◆ **Instructions for the task**
No pictures should appear in the copy; otherwise retype the entries exactly.
====== Data under study
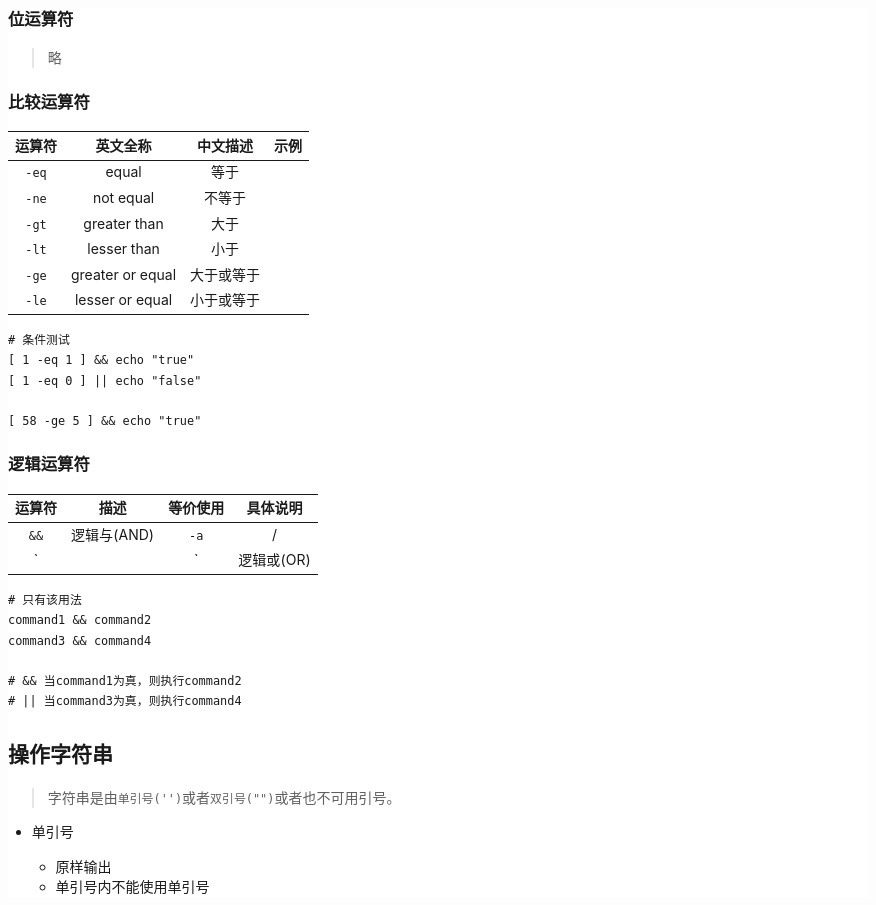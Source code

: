 ### 位运算符

> 略

### 比较运算符

| 运算符 |     英文全称     |  中文描述  | 示例 |
| :----: | :--------------: | :--------: | :--: |
| `-eq`  |      equal       |    等于    |      |
| `-ne`  |    not equal     |   不等于   |      |
| `-gt`  |   greater than   |    大于    |      |
| `-lt`  |   lesser than    |    小于    |      |
| `-ge`  | greater or equal | 大于或等于 |      |
| `-le`  | lesser or equal  | 小于或等于 |      |

```shell
# 条件测试
[ 1 -eq 1 ] && echo "true"
[ 1 -eq 0 ] || echo "false"

[ 58 -ge 5 ] && echo "true"
```

### 逻辑运算符

| 运算符 |    描述     | 等价使用 | 具体说明 |
| :----: | :---------: | :------: | :------: |
|  `&&`  | 逻辑与(AND) |   `-a`   |    /     |
|  `||`  | 逻辑或(OR)  |   `-o`   |    /     |

```shell
# 只有该用法
command1 && command2
command3 && command4

# && 当command1为真，则执行command2
# || 当command3为真，则执行command4
```

## 操作字符串

> 字符串是由`单引号('')`或者`双引号("")`或者也不可用引号。

+ 单引号

  + 原样输出
  + 单引号内不能使用单引号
============
◆ **Exercise solution**
Source code

: ### 位运算符

> 略

### 比较运算符

| 运算符 |     英文全称     |  中文描述  | 示例 |
| :----: | :--------------: | :--------: | :--: |
| `-eq`  |      equal       |    等于    |      |
| `-ne`  |    not equal     |   不等于   |      |
| `-gt`  |   greater than   |    大于    |      |
| `-lt`  |   lesser than    |    小于    |      |
| `-ge`  | greater or equal | 大于或等于 |      |
| `-le`  | lesser or equal  | 小于或等于 |      |

```shell
# 条件测试
[ 1 -eq 1 ] && echo "true"
[ 1 -eq 0 ] || echo "false"

[ 58 -ge 5 ] && echo "true"
```

### 逻辑运算符

| 运算符 |    描述     | 等价使用 | 具体说明 |
| :----: | :---------: | :------: | :------: |
|  `&&`  | 逻辑与(AND) |   `-a`   |    /     |
|  `||`  | 逻辑或(OR)  |   `-o`   |    /     |

```shell
# 只有该用法
command1 && command2
command3 && command4

# && 当command1为真，则执行command2
# || 当command3为真，则执行command4
```

## 操作字符串

> 字符串是由`单引号('')`或者`双引号("")`或者也不可用引号。

+ 单引号

  + 原样输出
  + 单引号内不能使用单引号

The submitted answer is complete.